# Your goal:
Scan the entries that follow and copy out every line containing "action".

# Dataset extract:

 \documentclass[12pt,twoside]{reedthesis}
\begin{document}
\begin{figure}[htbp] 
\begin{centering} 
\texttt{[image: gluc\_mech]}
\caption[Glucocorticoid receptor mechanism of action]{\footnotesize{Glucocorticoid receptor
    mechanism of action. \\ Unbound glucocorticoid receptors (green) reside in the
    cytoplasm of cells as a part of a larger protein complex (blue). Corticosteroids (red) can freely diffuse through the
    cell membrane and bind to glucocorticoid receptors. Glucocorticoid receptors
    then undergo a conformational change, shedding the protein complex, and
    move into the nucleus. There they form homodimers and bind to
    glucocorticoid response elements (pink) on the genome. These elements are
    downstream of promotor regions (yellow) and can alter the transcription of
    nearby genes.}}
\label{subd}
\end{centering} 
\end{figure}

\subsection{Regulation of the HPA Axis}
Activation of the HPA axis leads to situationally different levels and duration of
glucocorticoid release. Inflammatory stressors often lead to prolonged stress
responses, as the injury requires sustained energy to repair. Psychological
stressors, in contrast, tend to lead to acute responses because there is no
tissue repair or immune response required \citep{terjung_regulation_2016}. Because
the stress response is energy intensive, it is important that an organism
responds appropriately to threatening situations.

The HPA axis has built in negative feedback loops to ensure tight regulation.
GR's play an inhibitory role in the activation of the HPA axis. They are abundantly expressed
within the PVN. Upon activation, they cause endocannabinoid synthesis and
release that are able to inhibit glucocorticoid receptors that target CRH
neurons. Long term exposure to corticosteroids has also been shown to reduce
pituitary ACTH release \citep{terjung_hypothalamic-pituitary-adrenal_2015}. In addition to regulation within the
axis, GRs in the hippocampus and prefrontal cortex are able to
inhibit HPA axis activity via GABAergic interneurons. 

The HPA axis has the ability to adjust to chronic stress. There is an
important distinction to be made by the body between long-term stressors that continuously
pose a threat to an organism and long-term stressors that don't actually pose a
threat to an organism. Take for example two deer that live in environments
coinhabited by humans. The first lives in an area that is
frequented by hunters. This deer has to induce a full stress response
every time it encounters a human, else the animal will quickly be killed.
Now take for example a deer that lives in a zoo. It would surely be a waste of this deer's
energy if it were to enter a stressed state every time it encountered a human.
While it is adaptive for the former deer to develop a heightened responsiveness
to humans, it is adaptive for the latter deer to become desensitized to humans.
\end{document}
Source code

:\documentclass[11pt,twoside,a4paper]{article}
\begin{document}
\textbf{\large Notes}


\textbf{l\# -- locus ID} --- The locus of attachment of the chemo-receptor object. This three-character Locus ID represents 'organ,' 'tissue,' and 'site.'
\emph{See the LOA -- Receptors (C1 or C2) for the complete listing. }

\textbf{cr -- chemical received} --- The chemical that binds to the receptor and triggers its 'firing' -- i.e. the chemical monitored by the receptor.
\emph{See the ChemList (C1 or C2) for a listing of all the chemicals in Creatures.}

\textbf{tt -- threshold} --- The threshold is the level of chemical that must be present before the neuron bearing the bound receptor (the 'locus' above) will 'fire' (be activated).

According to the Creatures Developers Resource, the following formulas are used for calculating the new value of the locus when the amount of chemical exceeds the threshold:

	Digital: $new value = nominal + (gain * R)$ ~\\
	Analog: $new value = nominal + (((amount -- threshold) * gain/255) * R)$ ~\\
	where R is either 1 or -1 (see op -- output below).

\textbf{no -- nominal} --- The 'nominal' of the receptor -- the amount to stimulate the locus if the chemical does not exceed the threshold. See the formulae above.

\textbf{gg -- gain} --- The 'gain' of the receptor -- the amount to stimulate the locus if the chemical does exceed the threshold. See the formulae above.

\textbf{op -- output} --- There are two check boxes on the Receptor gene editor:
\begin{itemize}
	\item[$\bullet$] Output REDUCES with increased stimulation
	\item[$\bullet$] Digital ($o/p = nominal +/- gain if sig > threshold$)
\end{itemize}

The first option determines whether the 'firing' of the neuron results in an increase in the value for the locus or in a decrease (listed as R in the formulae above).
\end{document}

# Your response:
\caption[Glucocorticoid receptor mechanism of action]{\footnotesize{Glucocorticoid receptor
    mechanism of action. \\ Unbound glucocorticoid receptors (green) reside in the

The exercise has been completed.